Key says no to changing smacking law

Key says no to changing smacking law


Smacking referendum results by electorates

Pro-smacking campaigners are calling on the Government to fast-track a law change to allow parents to smack their children, after a thumping referendum victory.

But Prime Minister John Key says he will not change the law, and the law’s original sponsor, Green MP Sue Bradford, says the question was so flawed the result is meaningless.

Children’s Commissioner John Angus also joined the chorus of people saying the law should remain, as “it is good for children”.

The referendum, which cost $8.9 million and drew a voter turnout larger than most local body elections, asked: Should a smack, as part of good parental correction, be a criminal offence in New Zealand?

In preliminary results issued last night, 87.6 per cent of those who voted answered No, and 11.81 per cent said Yes.

More than 1,622,000 people or 54 per cent of enrolled voters voted.

Mr Key said he “took the message seriously” and would take a series of proposals to the Cabinet on Monday.

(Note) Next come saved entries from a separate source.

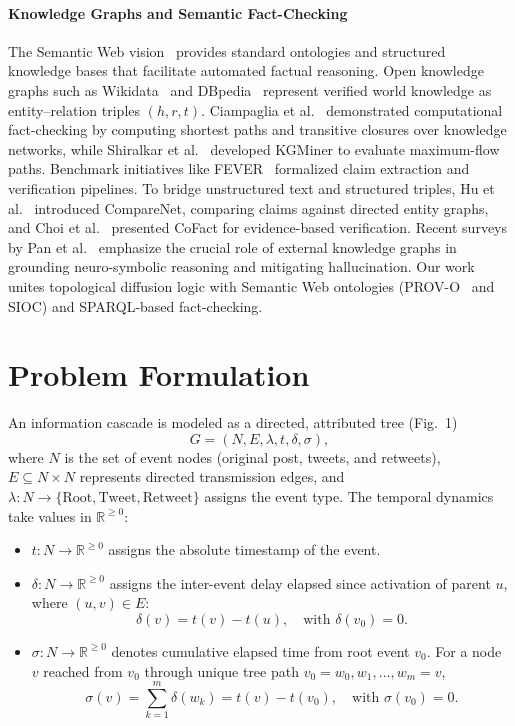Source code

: \documentclass[10pt,twocolumn,a4paper]{article}
\begin{document}
\paragraph{Knowledge Graphs and Semantic Fact-Checking}
The Semantic Web vision~\cite{berners2001} provides standard ontologies and structured knowledge bases that facilitate automated factual reasoning. Open knowledge graphs such as Wikidata~\cite{vrandecic2014} and DBpedia~\cite{lehmann2015} represent verified world knowledge as entity--relation triples $(h,r,t)$. Ciampaglia et al.~\cite{ciampaglia2015} demonstrated computational fact-checking by computing shortest paths and transitive closures over knowledge networks, while Shiralkar et al.~\cite{shiralkar2017kgminer} developed KGMiner to evaluate maximum-flow paths. Benchmark initiatives like FEVER~\cite{thorne2018fever} formalized claim extraction and verification pipelines. To bridge unstructured text and structured triples, Hu et al.~\cite{hu2021comparenet} introduced CompareNet, comparing claims against directed entity graphs, and Choi et al.~\cite{choi2021cofact} presented CoFact for evidence-based verification. Recent surveys by Pan et al.~\cite{pan2024unifying} emphasize the crucial role of external knowledge graphs in grounding neuro-symbolic reasoning and mitigating hallucination. Our work unites topological diffusion logic with Semantic Web ontologies (PROV-O~\cite{lebo2013} and SIOC) and SPARQL-based fact-checking.

\section{Problem Formulation}
An information cascade is modeled as a directed, attributed tree (Fig.~1)
\begin{equation}
G = (N, E, \lambda, t, \delta, \sigma),
\end{equation}
where $N$ is the set of event nodes (original post, tweets, and retweets), $E \subseteq N \times N$ represents directed transmission edges, and $\lambda : N \to \{\mathrm{Root}, \mathrm{Tweet}, \mathrm{Retweet}\}$ assigns the event type. The temporal dynamics take values in $\mathbb{R}^{\ge 0}$:
\begin{itemize}
  \item $t : N \to \mathbb{R}^{\ge 0}$ assigns the absolute timestamp of the event.
  \item $\delta : N \to \mathbb{R}^{\ge 0}$ assigns the inter-event delay elapsed since activation of parent $u$, where $(u,v)\in E$:
  \begin{equation}
  \delta(v) = t(v) - t(u), \quad \text{with } \delta(v_0) = 0.
  \end{equation}
  \item $\sigma : N \to \mathbb{R}^{\ge 0}$ denotes cumulative elapsed time from root event $v_0$. For a node $v$ reached from $v_0$ through unique tree path $v_0 = w_0, w_1, \dots, w_m = v$,
  \begin{equation}
  \sigma(v) = \sum_{k=1}^{m} \delta(w_k) = t(v) - t(v_0), \quad \text{with } \sigma(v_0) = 0.
  \end{equation}
\end{itemize}
 
\end{document}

The proposals stopped short of a law change, but he would not say whether he was planning to give new instructions to police. “It is my belief that the law is working and that at this point we don’t need to change the law,” he said.

“I don’t think a law change is necessary. There are other changes that fall short of changing the law that I think can be introduced.”

Mr Key has said he smacked his two children “very lightly and in moderation” when they were younger.

Kiwi Party leader and poll campaigner Larry Baldock said the turnout showed how strongly people felt about the issue, and sent a firm message to Mr Key: “They want the authority back in the home and he is foolish to suggest this law is working.”

Mr Baldock, a former MP, said the Government should bypass the select committee process and move straight to a vote in Parliament. References in the Crimes Act that barred parents from using force “for the purpose of correction” should be deleted, he said.

He denied the poll question was biased and confusing. The law had made people angry. “Every parent has been disempowered. They’ve got children coming home and saying, `You can’t touch me’.”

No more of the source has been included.